Mark Boris Nicola Hansen (born 2 August 1965) is an American literary scholar and media theorist. His work focuses on the way technology alters the fabric of human agency and social life. Hansen is currently the James B. Duke Distinguished Professor of Literature and Chair of the Program in Literature at the Trinity College of Arts and Sciences at Duke University.

== Early life and academic background ==
Mark Hansen studied French and Comparative Literature at New York University from 1984 to 1987. He was awarded a Fulbright Full Scholarship to study at the University of Konstanz from 1990 to 1991. In 1994, he received his Ph.D. in Comparative Literature from the University of California, Irvine, with the dissertation titled From Heidegger to Horror: The Defiguration of the Machine in Romantic Literature and Cultural Theory.

Hansen has taught at Princeton University, the University of Chicago, and Texas State University. He is currently the James B. Duke Distinguished Professor of Literature and Chair of the Program in Literature at Duke University in Durham, North Carolina.

== Notable Work ==
In his first book, Embodying Technesis: Technology beyond Writing (2000), Hansen examines the theoretical approach to technology by influential cultural-philosophical authors of the 20th century, namely Martin Heidegger, Jacques Derrida, Sigmund Freud, Jacques Lacan, Michel Foucault, Gilles Deleuze, and Félix Guattari. He identifies a theoretical trend toward reducing the phenomenon of technology to the concept of the machine. However, this ultimately misinterprets technology as essentially "discursive," thus underestimating its material power and inherent dynamics. He names this reductive strategy—in analogy to Alice Jardine's concept of gynesis—technesis, or "putting-into-discourse of technology." Drawing on Walter Benjamin and neuroscientific theses, Hansen strives to develop a theory that can do justice to the cultural power of technology in its physical presence.
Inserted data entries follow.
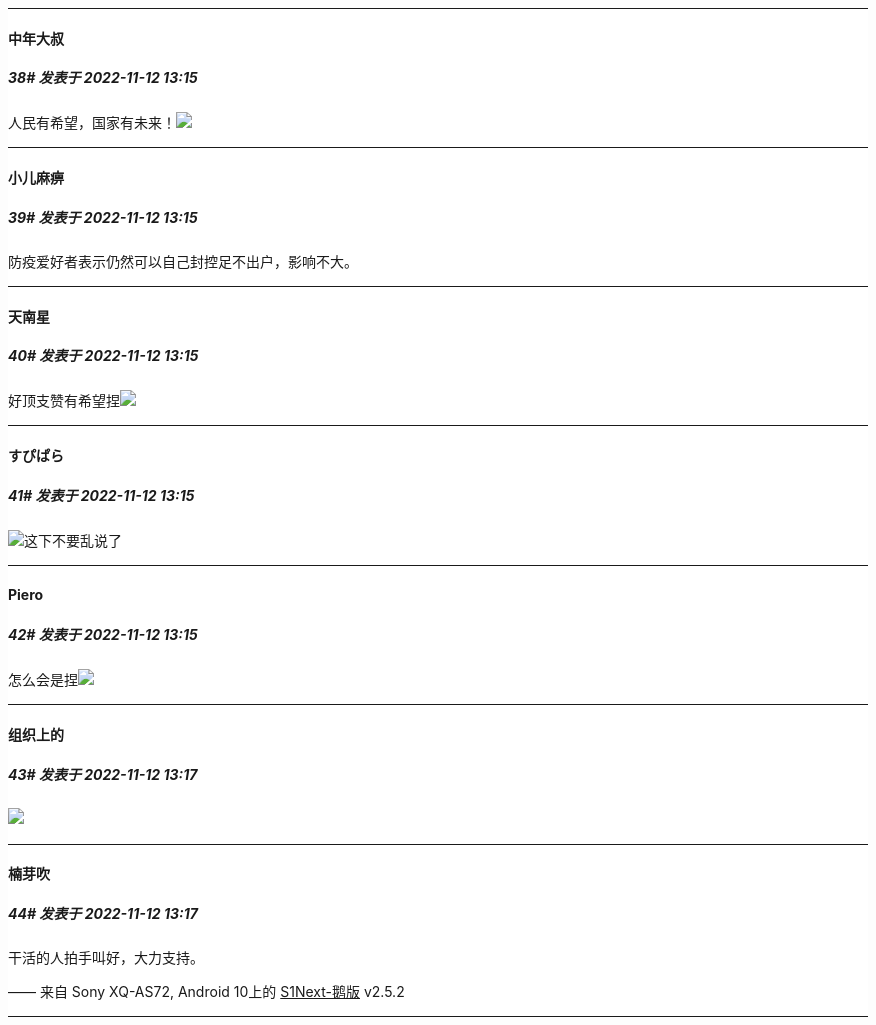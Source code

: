 *****

####  中年大叔  
##### 38#       发表于 2022-11-12 13:15

人民有希望，国家有未来！<img src="https://static.saraba1st.com/image/smiley/face2017/049.png" referrerpolicy="no-referrer">

*****

####  小儿麻痹  
##### 39#       发表于 2022-11-12 13:15

防疫爱好者表示仍然可以自己封控足不出户，影响不大。

*****

####  天南星  
##### 40#       发表于 2022-11-12 13:15

好顶支赞有希望捏<img src="https://static.saraba1st.com/image/smiley/face2017/167.png" referrerpolicy="no-referrer">

*****

####  すぴぱら  
##### 41#       发表于 2022-11-12 13:15

<img src="https://static.saraba1st.com/image/smiley/face2017/037.png" referrerpolicy="no-referrer">这下不要乱说了

*****

####  Piero  
##### 42#       发表于 2022-11-12 13:15

怎么会是捏<img src="https://static.saraba1st.com/image/smiley/face2017/037.png" referrerpolicy="no-referrer">

*****

####  组织上的  
##### 43#       发表于 2022-11-12 13:17

<img src="https://static.saraba1st.com/image/smiley/face2017/035.png" referrerpolicy="no-referrer">

*****

####  楠芽吹  
##### 44#       发表于 2022-11-12 13:17

干活的人拍手叫好，大力支持。

—— 来自 Sony XQ-AS72, Android 10上的 [S1Next-鹅版](https://github.com/ykrank/S1-Next/releases) v2.5.2

*****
This project is expanded upon in New Philosophy for New Media (2004) with regard to digital media. Referencing the philosophy of Henri Bergson, the neuroscientific concept of embodiment, and the revision of cybernetics by Donald MacCrimmon MacKay and Raymond Ruyer, he attempts to redefine the relationship between humans and technical media in the digital age. The digital image is no longer to be understood as an independent object, but merely as a process that presupposes both an interface and an embodied recipient. Accordingly, he rejects the theory of a “disembodiment” of humans triggered by the digital media revolution. Rather, it is through digital media that the affective-physical “underside” of every act of perception becomes accessible to experience, which can be seen as an active expansion of the affective potential of the human body. The art of the new media, among others. by Jeffrey Shaw, Robert Lazzarini and Bill Viola, Hansen analyzes in detail as a testing ground for such an affective-physical extension of the recipient.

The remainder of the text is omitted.